(RECORDS PROVIDED Opens)

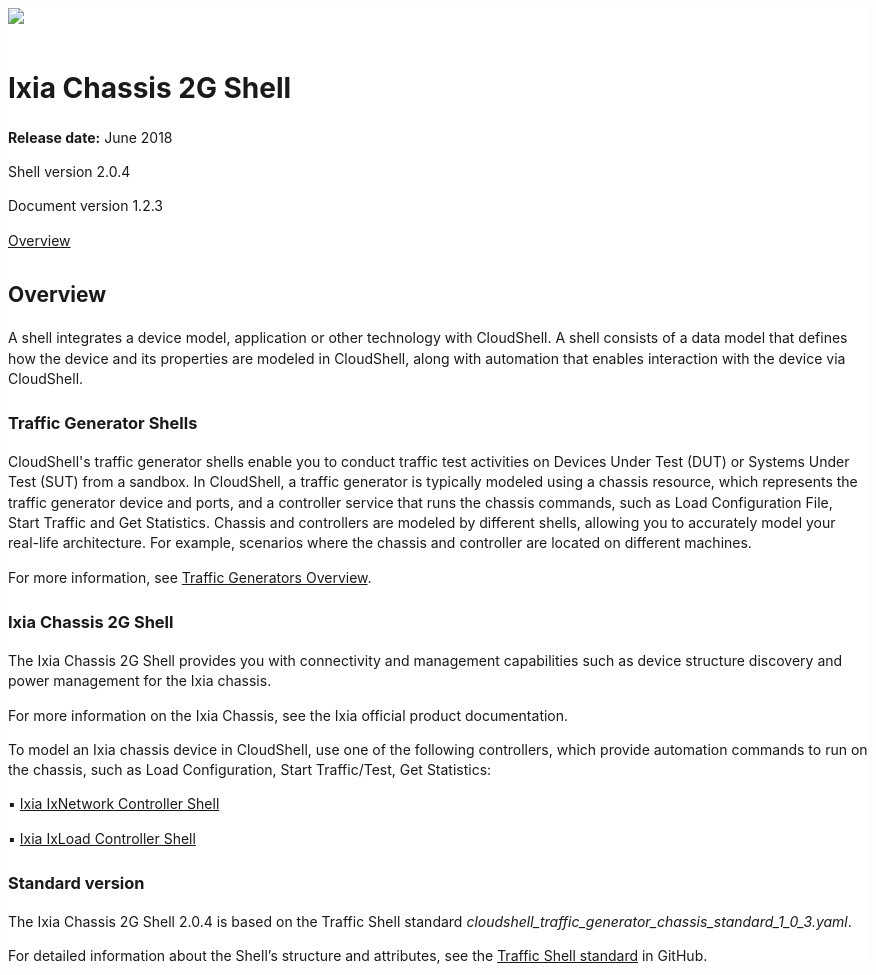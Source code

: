 ![](https://github.com/stsuberi/SaraTest/blob/master/cloudshell_logo.png)

# Ixia Chassis 2G Shell  

**Release date:** June 2018

Shell version 2.0.4

Document version 1.2.3

[Overview](#overview)




## Overview
A shell integrates a device model, application or other technology with CloudShell. A shell consists of a data model that defines how the device and its properties are modeled in CloudShell, along with automation that enables interaction with the device via CloudShell.

### Traffic Generator Shells
CloudShell's traffic generator shells enable you to conduct traffic test activities on Devices Under Test (DUT) or Systems Under Test (SUT) from a sandbox. In CloudShell, a traffic generator is typically modeled using a chassis resource, which represents the traffic generator device and ports, and a controller service that runs the chassis commands, such as Load Configuration File, Start Traffic and Get Statistics. Chassis and controllers are modeled by different shells, allowing you to accurately model your real-life architecture. For example, scenarios where the chassis and controller are located on different machines.

For more information, see [Traffic Generators Overview](http://help.quali.com/Online%20Help/9.0/Portal/Content/CSP/LAB-MNG/Trffc-Gens.htm?Highlight=traffic%20generator).

### Ixia Chassis 2G Shell
The Ixia Chassis 2G Shell provides you with connectivity and management capabilities such as device structure discovery and power management for the Ixia chassis. 

For more information on the Ixia Chassis, see the Ixia official product documentation.

To model an Ixia chassis device in CloudShell, use one of the following controllers, which provide automation commands to run on the chassis, such as Load Configuration, Start Traffic/Test, Get Statistics: 

▪ <a href="https://community.quali.com/repos/1259/ixia-ixnetwork-controller-shell" target="_blank">Ixia IxNetwork Controller Shell</a>

▪ <a href="https://community.quali.com/repos/1396/ixia-ixload-controller-shell" target="_blank">Ixia IxLoad Controller Shell</a>

### Standard version
The Ixia Chassis 2G Shell 2.0.4 is based on the Traffic Shell standard *cloudshell_traffic_generator_chassis_standard_1_0_3.yaml*.

For detailed information about the Shell’s structure and attributes, see the [Traffic Shell standard](https://github.com/QualiSystems/shell-traffic-standard/blob/master/spec/traffic_standard.md) in GitHub.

(RECORDS PROVIDED Closes)

What lines in the material above hold the string "blob"? List them.

TASK OUTPUT >>
: ![](https://github.com/stsuberi/SaraTest/blob/master/cloudshell_logo.png)
For detailed information about the Shell’s structure and attributes, see the [Traffic Shell standard](https://github.com/QualiSystems/shell-traffic-standard/blob/master/spec/traffic_standard.md) in GitHub.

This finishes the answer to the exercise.